Sparse algebra support with OOP API #760

jalvesz · 2024-01-10T21:33:29Z

PR related to:
#38
#749
#189

Here I try to propose the OOP API upfront as a means to centralize data-containment format within stdlib, which I feel would be a (the) big added value. I'm migrating the proposal started here FSPARSE to adapt it to stdlib.

Current proposal design:

Derived Types:
sparse_type (abstract base type)
COO_type, CSR_type, CSC_type, ELL_type, SELLC_type (DTs with no data buffer)
COO_?p_type, CSR_?p_type, CSC_?p_type, ELL_?p_type, SELLC_?p_type (DTs with data buffer, where ? kind precision including complex values)
matrix-vector product:

call spmv( matrix, x, y [,alpha,beta] ) !> y = beta * y + alpha * matrix * x

Data accessors:

val = matrix%at( i , j ) !> to get the value at (i,j) position, if (i,j) not in the sparse pattern, value = 0, if out-of-bounds val = NaN
call matrix%add( i , j, val ) !> to set the value at (i,j) position, if (i,j) not in the current structure, skip
!> OR add a data block
call matrix%add( dofs_i(:), dofs_j(:), mat(:,:) ) !>

Conversions :

call coo2ordered(COO [, sort_data]) !> sort and remove duplicates from the COO data structure.
 
call dense2coo( dense , COO )  !> dense is a plain 2d array
call coo2dense( COO  , dense )

call coo2csr( COO , CSR ) !> assumes ordered and unique indexes for COO ... to implement a sorting algorithms before transferring data
call csr2coo( CSR , COO ) !> assumes ordered and unique indexes for CSR 

call coo2csc( COO , CSC ) !> assumes ordered and unique indexes for COO 
call csc2coo( CSC , COO ) !> assumes ordered and unique indexes for CSC

call csr2sellc( CSR , SELLC [, chunk ]  ) !> chunk sizes for spmv [4, 8, 16]
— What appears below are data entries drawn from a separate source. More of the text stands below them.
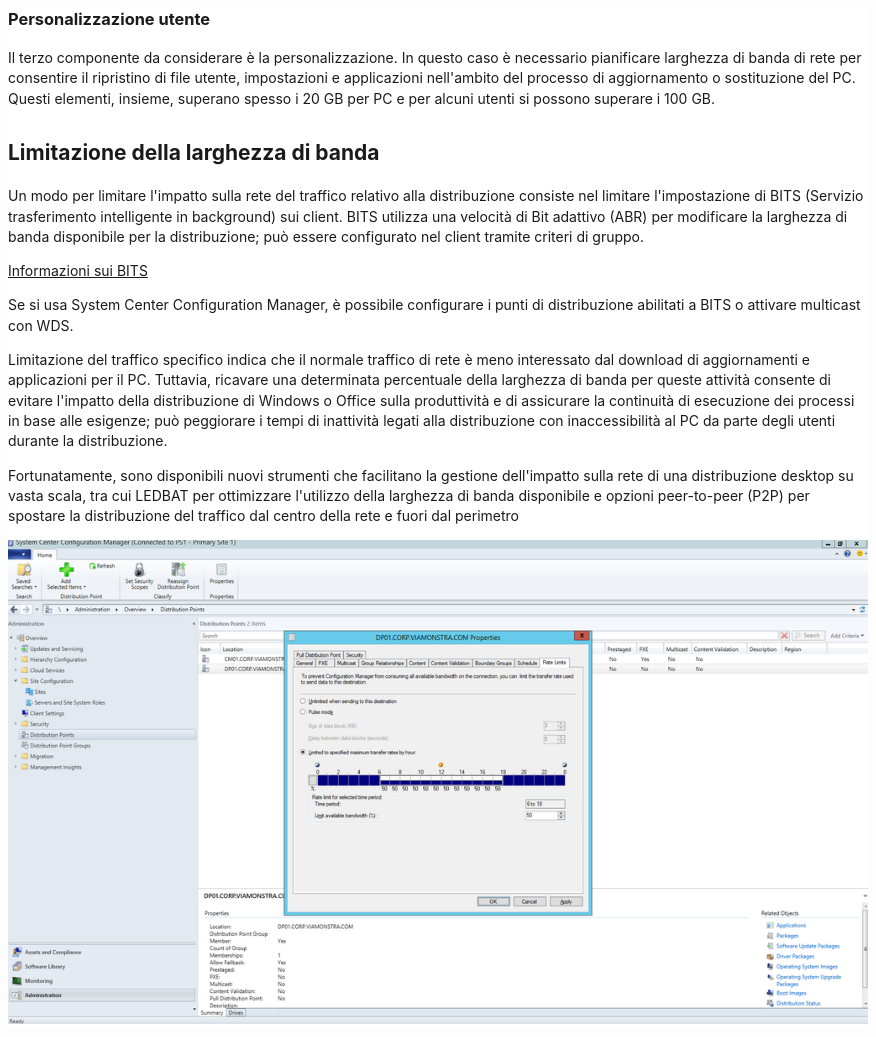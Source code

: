 ### <a name="user-personalization"></a>Personalizzazione utente

Il terzo componente da considerare è la personalizzazione. In questo caso è necessario pianificare larghezza di banda di rete per consentire il ripristino di file utente, impostazioni e applicazioni nell'ambito del processo di aggiornamento o sostituzione del PC. Questi elementi, insieme, superano spesso i 20 GB per PC e per alcuni utenti si possono superare i 100 GB.

## <a name="limiting-bandwidth"></a>**Limitazione della larghezza di banda**

Un modo per limitare l'impatto sulla rete del traffico relativo alla distribuzione consiste nel limitare l'impostazione di BITS (Servizio trasferimento intelligente in background) sui client. BITS utilizza una velocità di Bit adattivo (ABR) per modificare la larghezza di banda disponibile per la distribuzione; può essere configurato nel client tramite criteri di gruppo.


  [Informazioni sui BITS](https://docs.microsoft.com/it-IT/windows/desktop/bits/about-bits)

Se si usa System Center Configuration Manager, è possibile configurare i punti di distribuzione abilitati a BITS o attivare multicast con WDS.

Limitazione del traffico specifico indica che il normale traffico di rete è meno interessato dal download di aggiornamenti e applicazioni per il PC. Tuttavia, ricavare una determinata percentuale della larghezza di banda per queste attività consente di evitare l'impatto della distribuzione di Windows o Office sulla produttività e di assicurare la continuità di esecuzione dei processi in base alle esigenze; può peggiorare i tempi di inattività legati alla distribuzione con inaccessibilità al PC da parte degli utenti durante la distribuzione.

Fortunatamente, sono disponibili nuovi strumenti che facilitano la gestione dell'impatto sulla rete di una distribuzione desktop su vasta scala, tra cui LEDBAT per ottimizzare l'utilizzo della larghezza di banda disponibile e opzioni peer-to-peer (P2P) per spostare la distribuzione del traffico dal centro della rete e fuori dal perimetro

![](media/step-2-directory-and-network-readiness-media/step-2-directory-and-network-readiness-media-3.png)

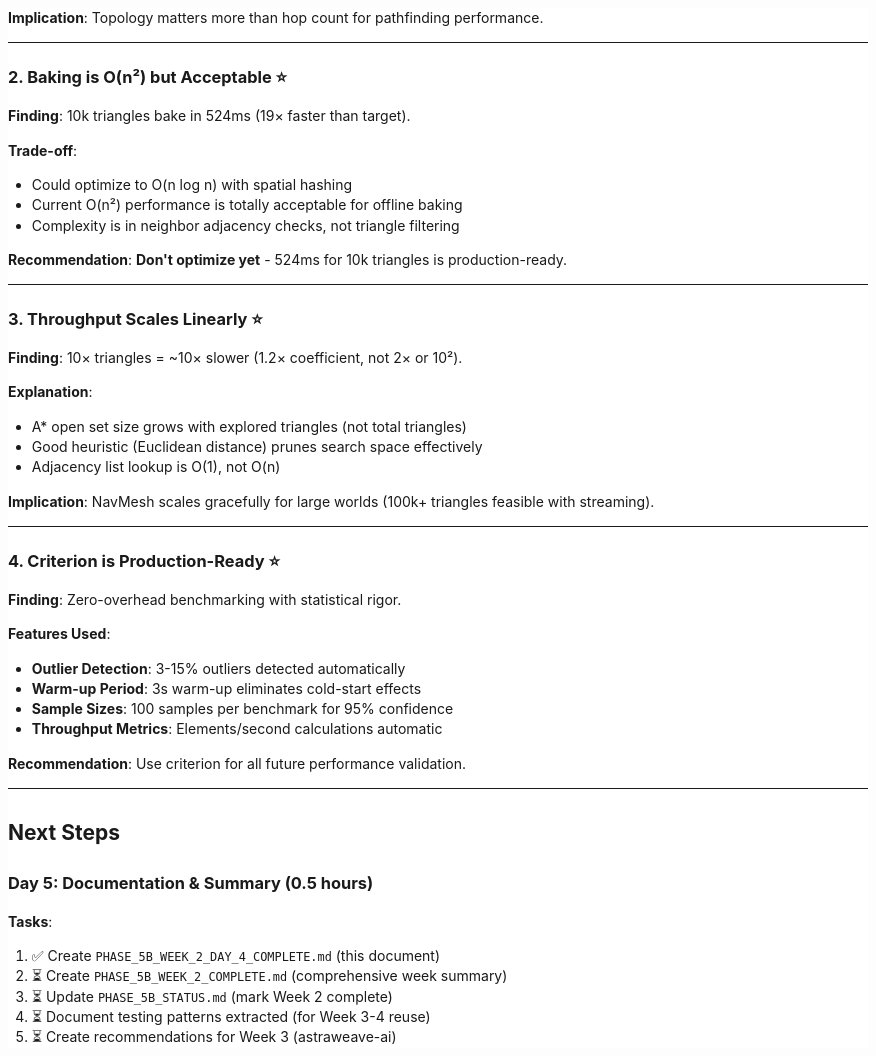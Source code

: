 **Implication**: Topology matters more than hop count for pathfinding performance.

---

### 2. Baking is O(n²) but Acceptable ⭐

**Finding**: 10k triangles bake in 524ms (19× faster than target).

**Trade-off**:
- Could optimize to O(n log n) with spatial hashing
- Current O(n²) performance is totally acceptable for offline baking
- Complexity is in neighbor adjacency checks, not triangle filtering

**Recommendation**: **Don't optimize yet** - 524ms for 10k triangles is production-ready.

---

### 3. Throughput Scales Linearly ⭐

**Finding**: 10× triangles = ~10× slower (1.2× coefficient, not 2× or 10²).

**Explanation**:
- A* open set size grows with explored triangles (not total triangles)
- Good heuristic (Euclidean distance) prunes search space effectively
- Adjacency list lookup is O(1), not O(n)

**Implication**: NavMesh scales gracefully for large worlds (100k+ triangles feasible with streaming).

---

### 4. Criterion is Production-Ready ⭐

**Finding**: Zero-overhead benchmarking with statistical rigor.

**Features Used**:
- **Outlier Detection**: 3-15% outliers detected automatically
- **Warm-up Period**: 3s warm-up eliminates cold-start effects
- **Sample Sizes**: 100 samples per benchmark for 95% confidence
- **Throughput Metrics**: Elements/second calculations automatic

**Recommendation**: Use criterion for all future performance validation.

---

## Next Steps

### Day 5: Documentation & Summary (0.5 hours)

**Tasks**:
1. ✅ Create `PHASE_5B_WEEK_2_DAY_4_COMPLETE.md` (this document)
2. ⏳ Create `PHASE_5B_WEEK_2_COMPLETE.md` (comprehensive week summary)
3. ⏳ Update `PHASE_5B_STATUS.md` (mark Week 2 complete)
4. ⏳ Document testing patterns extracted (for Week 3-4 reuse)
5. ⏳ Create recommendations for Week 3 (astraweave-ai)

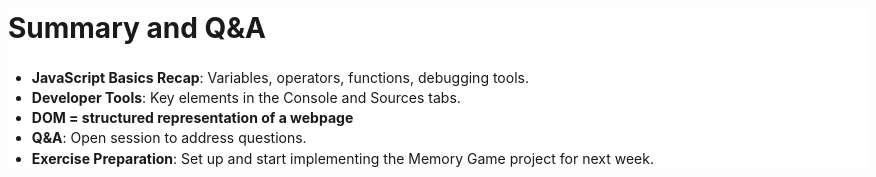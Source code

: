 # Summary and Q&A

- **JavaScript Basics Recap**: Variables, operators, functions, debugging tools.
- **Developer Tools**: Key elements in the Console and Sources tabs.
- **DOM = structured representation of a webpage**
- **Q&A**: Open session to address questions.
- **Exercise Preparation**: Set up and start implementing the Memory Game project for next week.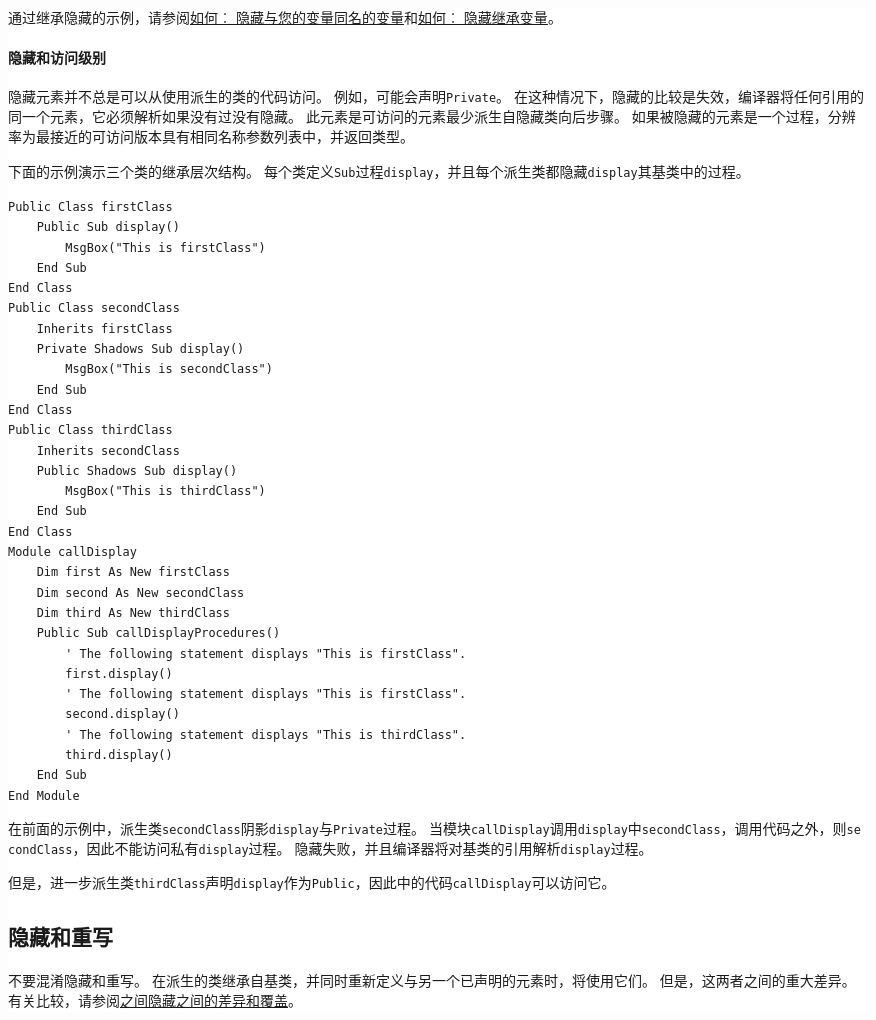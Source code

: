 通过继承隐藏的示例，请参阅[如何︰ 隐藏与您的变量同名的变量](../../../../visual-basic/programming-guide/language-features/declared-elements/how-to-hide-a-variable-with-the-same-name-as-your-variable.md)和[如何︰ 隐藏继承变量](../../../../visual-basic/programming-guide/language-features/declared-elements/how-to-hide-an-inherited-variable.md)。  
  
#### <a name="shadowing-and-access-level"></a>隐藏和访问级别  
 隐藏元素并不总是可以从使用派生的类的代码访问。 例如，可能会声明`Private`。 在这种情况下，隐藏的比较是失效，编译器将任何引用的同一个元素，它必须解析如果没有过没有隐藏。 此元素是可访问的元素最少派生自隐藏类向后步骤。 如果被隐藏的元素是一个过程，分辨率为最接近的可访问版本具有相同名称参数列表中，并返回类型。  
  
 下面的示例演示三个类的继承层次结构。 每个类定义`Sub`过程`display`，并且每个派生类都隐藏`display`其基类中的过程。  
  
```  
Public Class firstClass  
    Public Sub display()  
        MsgBox("This is firstClass")  
    End Sub  
End Class  
Public Class secondClass  
    Inherits firstClass  
    Private Shadows Sub display()  
        MsgBox("This is secondClass")  
    End Sub  
End Class  
Public Class thirdClass  
    Inherits secondClass  
    Public Shadows Sub display()  
        MsgBox("This is thirdClass")  
    End Sub  
End Class  
Module callDisplay  
    Dim first As New firstClass  
    Dim second As New secondClass  
    Dim third As New thirdClass  
    Public Sub callDisplayProcedures()  
        ' The following statement displays "This is firstClass".  
        first.display()  
        ' The following statement displays "This is firstClass".  
        second.display()  
        ' The following statement displays "This is thirdClass".  
        third.display()  
    End Sub  
End Module  
```  
  
 在前面的示例中，派生类`secondClass`阴影`display`与`Private`过程。 当模块`callDisplay`调用`display`中`secondClass`，调用代码之外，则`secondClass`，因此不能访问私有`display`过程。 隐藏失败，并且编译器将对基类的引用解析`display`过程。  
  
 但是，进一步派生类`thirdClass`声明`display`作为`Public`，因此中的代码`callDisplay`可以访问它。  
  
## <a name="shadowing-and-overriding"></a>隐藏和重写  
 不要混淆隐藏和重写。 在派生的类继承自基类，并同时重新定义与另一个已声明的元素时，将使用它们。 但是，这两者之间的重大差异。 有关比较，请参阅[之间隐藏之间的差异和覆盖](../../../../visual-basic/programming-guide/language-features/declared-elements/differences-between-shadowing-and-overriding.md)。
call diag( <sparse> , diag ) !> extract the diagonal components of the sparse matrix

zerothi · 2024-04-04T07:29:40Z

Wouldn't it be useful if sparse_t has the interface for mat%to_coo|csr|... etc instead of using a function call. Since this is going OOP, lets keep it like that.

jalvesz · 2024-04-04T08:32:31Z

This could be done even shorter with a %to(...) interface as the types are declared before calling the conversion. I've done that before but did not propose it here upfront as I wanted to hear some opinions on what the OOP API in stdlib should look like.

zerothi · 2024-04-04T08:35:26Z

Agreed, %to would be even better, or %convert or clarity? hmm...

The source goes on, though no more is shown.